Predictive validity of the braden scale for pressure injury risk assessment in adults: A systematic review and meta-analysis

Nurs Open. 2021 Sep;8(5):2194-2207. doi: 10.1002/nop2.792. Epub 2021 Feb 25.

Abstract

Aim: Pressure injuries are common adverse events in clinical practice, affecting the well-being of patients and causing considerable financial burden to healthcare systems. It is therefore essential to use reliable assessment tools to identify pressure injuries for early prevention. The Braden Scale is a widely used tool to assess pressure injury risk, but the literature is currently lacking in determining its accuracy. This study aimed to evaluate the accuracy of the Braden Scale in assessing pressure injury risk.

Design: Systematic review and meta-analysis.

Methods: Articles published between 1973-2020 from periodicals indexed in the PubMed, EMBASE, CINAHL, Web of Science and the Cochrane Library were selected.
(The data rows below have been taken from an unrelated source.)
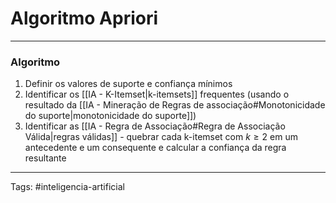 
# Algoritmo Apriori

---

### Algoritmo

1. Definir os valores de suporte e confiança mínimos
2. Identificar os [[IA - K-Itemset|k-itemsets]] frequentes (usando o resultado da [[IA - Mineração de Regras de associação#Monotonicidade do suporte|monotonicidade do suporte]])
3. Identificar as [[IA - Regra de Associação#Regra de Associação Válida|regras válidas]] - quebrar cada k-itemset com $k \geq 2$ em um antecedente e um consequente e calcular a confiança da regra resultante


---

Tags: #inteligencia-artificial

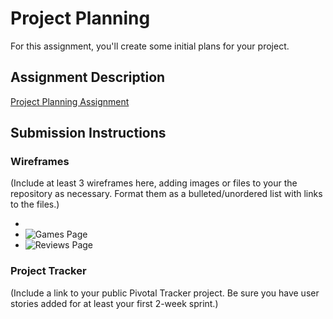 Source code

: # Project Planning
For this assignment, you'll create some initial plans for your project.

## Assignment Description
[Project Planning Assignment](https://education.launchcode.org/liftoff/assignments/planning/)

## Submission Instructions

### Wireframes

(Include at least 3 wireframes here, adding images or files to your the repository as necessary. 
Format them as a bulleted/unordered list with links to the files.)
* <img scr="Wireframes/HomePage.jpg">
* ![Games Page](/Wireframes/GamesPage.jpg)
* ![Reviews Page](/Wireframes/ReviewsPage.jpg)

### Project Tracker

(Include a link to your public Pivotal Tracker project. Be sure you have user stories added for at 
least your first 2-week sprint.) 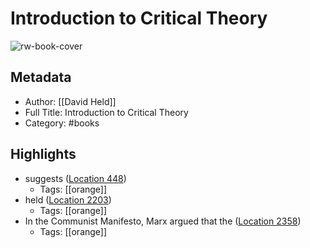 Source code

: # Introduction to Critical Theory

![rw-book-cover](https://m.media-amazon.com/images/I/51R0jTVp1pL._SY160.jpg)

## Metadata
- Author: [[David Held]]
- Full Title: Introduction to Critical Theory
- Category: #books

## Highlights
- suggests ([Location 448](https://readwise.io/to_kindle?action=open&asin=B00F8K41RK&location=448))
    - Tags: [[orange]] 
- held ([Location 2203](https://readwise.io/to_kindle?action=open&asin=B00F8K41RK&location=2203))
    - Tags: [[orange]] 
- In the Communist Manifesto, Marx argued that the ([Location 2358](https://readwise.io/to_kindle?action=open&asin=B00F8K41RK&location=2358))
    - Tags: [[orange]] 

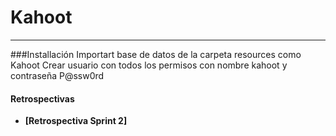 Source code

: # Kahoot
***
###Installación 
Importart base de datos de la carpeta resources como Kahoot
Crear usuario con todos los permisos con nombre kahoot y contraseña P@ssw0rd

#### Retrospectivas
 * **[Retrospectiva Sprint 2]**
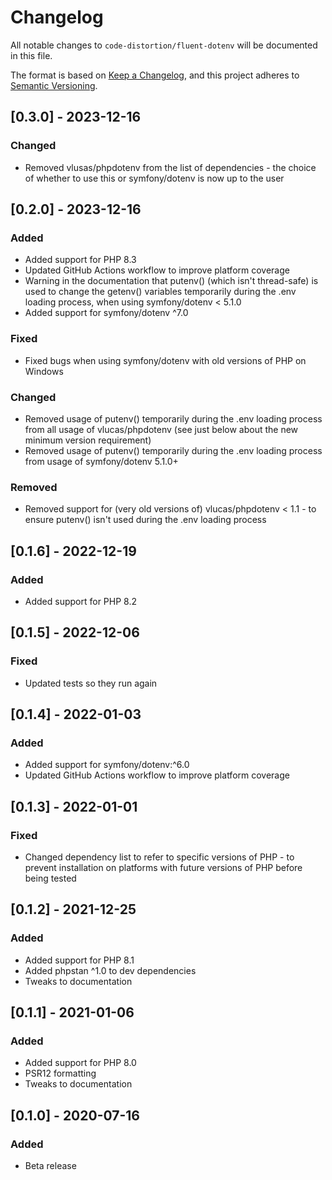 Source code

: # Changelog

All notable changes to `code-distortion/fluent-dotenv` will be documented in this file.

The format is based on [Keep a Changelog](https://keepachangelog.com/en/1.0.0/), and this project adheres to [Semantic Versioning](https://semver.org/spec/v2.0.0.html).



## [0.3.0] - 2023-12-16

### Changed
- Removed vlusas/phpdotenv from the list of dependencies - the choice of whether to use this or symfony/dotenv is now up to the user



## [0.2.0] - 2023-12-16

### Added
- Added support for PHP 8.3
- Updated GitHub Actions workflow to improve platform coverage
- Warning in the documentation that putenv() (which isn't thread-safe) is used to change the getenv() variables temporarily during the .env loading process, when using symfony/dotenv < 5.1.0
- Added support for symfony/dotenv ^7.0

### Fixed
- Fixed bugs when using symfony/dotenv with old versions of PHP on Windows

### Changed
- Removed usage of putenv() temporarily during the .env loading process from all usage of vlucas/phpdotenv (see just below about the new minimum version requirement)
- Removed usage of putenv() temporarily during the .env loading process from usage of symfony/dotenv 5.1.0+

### Removed
- Removed support for (very old versions of) vlucas/phpdotenv < 1.1 - to ensure putenv() isn't used during the .env loading process



## [0.1.6] - 2022-12-19

### Added
- Added support for PHP 8.2



## [0.1.5] - 2022-12-06

### Fixed
- Updated tests so they run again



## [0.1.4] - 2022-01-03

### Added
- Added support for symfony/dotenv:^6.0
- Updated GitHub Actions workflow to improve platform coverage



## [0.1.3] - 2022-01-01

### Fixed
- Changed dependency list to refer to specific versions of PHP - to prevent installation on platforms with future versions of PHP before being tested



## [0.1.2] - 2021-12-25

### Added
- Added support for PHP 8.1
- Added phpstan ^1.0 to dev dependencies
- Tweaks to documentation



## [0.1.1] - 2021-01-06

### Added
- Added support for PHP 8.0
- PSR12 formatting
- Tweaks to documentation



## [0.1.0] - 2020-07-16

### Added
- Beta release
Two reviewers independently selected the relevant studies for inclusion. Data were analysed by the STATA 15.0 and the RevMan 5.3 software.

Results: In total, 60 studies involving 49,326 individuals were eligible for this meta-analysis. The pooled SEN, SPE, PLR, NLR, DOR and AUC were 0.78 (95% CI: 0.74 to 0.82), 0.72 (95% CI: 0.66 to 0.78), 2.80 (95% CI: 2.30 to 3.50), 0.30 (95% CI: 0.26 to 0.35), 9.00 (95% CI: 7.00 to 13.00) and 0.82 (95% CI: 0.79 to 0.85), respectively. Subgroup analyses indicated that the AUC was higher for prospective design (0.84, 95% CI: 0.81 to 0.87), mean age <60 years (0.87, 95% CI: 0.84 to 0.90), hospital (0.82, 95% CI: 0.79 to 0.86) and Caucasian population (0.86, 95% CI: 0.82 to 0.88). In addition, 18 was found to be the optimal cut-off value.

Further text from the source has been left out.